While the package as-written saves Yelp money, it would appear to be a gold mine for Amazon
Written by Dana Blankenhorn, Inactive

There are many reasons why code goes open source, but most of the best come down to money.

Some coders want to make money. Some want to make it second hand, building communities from which businesses might spin-out.

Yelp seems to have made Mrjob open source in hopes that improvements will let it fend off growing competition from Google, after it turned down a $500 million buy-out.

Think of it as the third degree of making money. You offer the software free to improve your service to millions.

Mrjob is a Python package for running Hadoop streaming jobs using Amazon's Elastic MapReduce service. It's offered under the Apache 2.0 license.

The software was written to power a feature called "People Who Viewed this Also Viewed." (Regular users will see it in the lower right-hand corner of the screen when they look at popular content.)
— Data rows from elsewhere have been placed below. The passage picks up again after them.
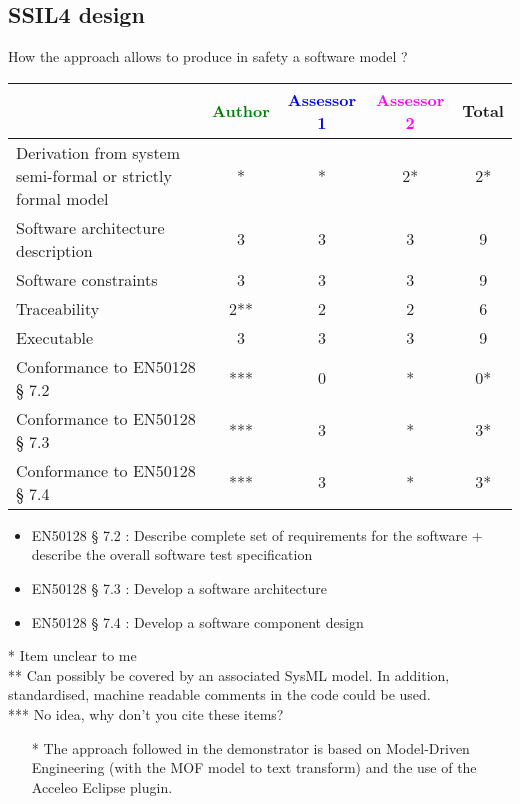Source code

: \subsection{SSIL4 design}

How the approach allows to produce in safety a software model ?

\begin{tabular}{|l | c | c | c | c|}
\hline
& \textcolor{green}{Author} & \textcolor{blue}{Assessor 1} & \textcolor{magenta}{Assessor 2} & Total \\
\hline
Derivation from system semi-formal or strictly formal model &* & * &2* & 2* \\
\hline
Software architecture description &3 & 3 &3 & 9 \\
\hline
Software constraints &3 &3 &3 & 9 \\
\hline
Traceability &2** &2 &2 & 6 \\
\hline
Executable &3 &3 &3 & 9 \\
\hline
Conformance to EN50128 § 7.2 &*** &0 & *  & 0* \\
\hline
Conformance to EN50128 § 7.3 &*** &3 &  * & 3* \\
\hline
Conformance to EN50128 § 7.4 &*** &3 & * & 3* \\
\hline
\end{tabular}
\begin{assessor1}
\begin{itemize}
\item  EN50128 § 7.2 : Describe complete set of requirements for the
  software + describe the overall software test specification
\item EN50128 § 7.3 :  Develop a software architecture 
\item EN50128 § 7.4 : Develop a software component design
\end{itemize}
\end{assessor1}

\begin{author_comment}
* Item unclear to me\\
** Can possibly be covered by an associated SysML model. In addition, standardised, machine readable comments in the code could be used.\\
*** No idea, why don't you cite these items?
\end{author_comment}

\begin{assessor2}
  \begin{itemize}
  \item[*] The approach followed in the demonstrator is based on
    Model-Driven Engineering (with the MOF model to text transform)
    and the use of the Acceleo Eclipse plugin.
  \end{itemize}  
\end{assessor2}



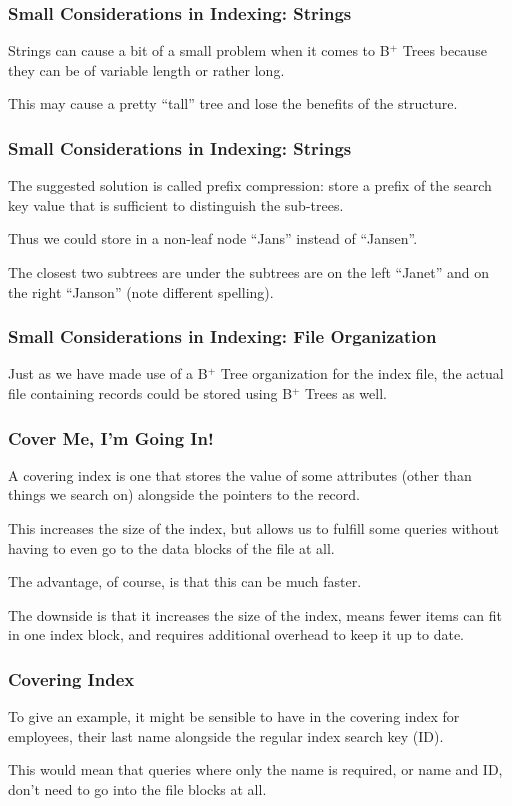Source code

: \begin{frame}
\frametitle{Small Considerations in Indexing: Strings}

Strings can cause a bit of a small problem when it comes to B$^{+}$ Trees because they can be of variable length or rather long. 

This may cause a pretty ``tall'' tree and lose the benefits of the structure. 

\end{frame}

\begin{frame}
\frametitle{Small Considerations in Indexing: Strings}


The suggested solution is called prefix compression: store a prefix of the search key value that is sufficient to distinguish the sub-trees. 

Thus we could store in a non-leaf node ``Jans'' instead of ``Jansen''. 

The closest two subtrees are under the subtrees are on the left ``Janet'' and on the right ``Janson'' (note different spelling).

\end{frame}

\begin{frame}
\frametitle{Small Considerations in Indexing: File Organization}

Just as we have made use of a B$^{+}$ Tree organization for the index file, the actual file containing records could be stored using B$^{+}$ Trees as well.

\end{frame}


\begin{frame}
\frametitle{Cover Me, I'm Going In!}

A \alert{covering index} is one that stores the value of some attributes (other than things we search on) alongside the pointers to the record. 

This increases the size of the index, but allows us to fulfill some queries without having to even go to the data blocks of the file at all. 

The advantage, of course, is that this can be much faster. 

The downside is that it increases the size of the index, means fewer items can fit in one index block, and requires additional overhead to keep it up to date.


\end{frame}

\begin{frame}
\frametitle{Covering Index}

To give an example, it might be sensible to have in the covering index for employees, their last name alongside the regular index search key (ID). 

This would mean that queries where only the name is required, or name and ID, don't need to go into the file blocks at all.

\end{frame}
As data mining engineer Dave M. wrote on the company's engineering blog, the company faced an intermittent use problem with its Hadoop cluster. Mostly it would sit idle, then a big job would require all the nodes, backing up smaller jobs.

While the package as-written saves Yelp money, it would appear to be a gold mine for Amazon, which can now sell more services to small Hadoop users. Elasticity can be a big selling point. You might think of this as innocent bystander benefits. Hadoop can also benefit from the flexibility.

This also brings up another important point, the importance of open source to new web services.

Everyone knows the story of Facebook, but many probably don't know that the story of Yelp is similar. Code drives services, operations drive revenue, so coders have the chance to get a lot more money and power than they ever could before. (Get your first billion before you get your first suit.)

Could it be that coders are the biggest winners from the open source revolution? Discuss.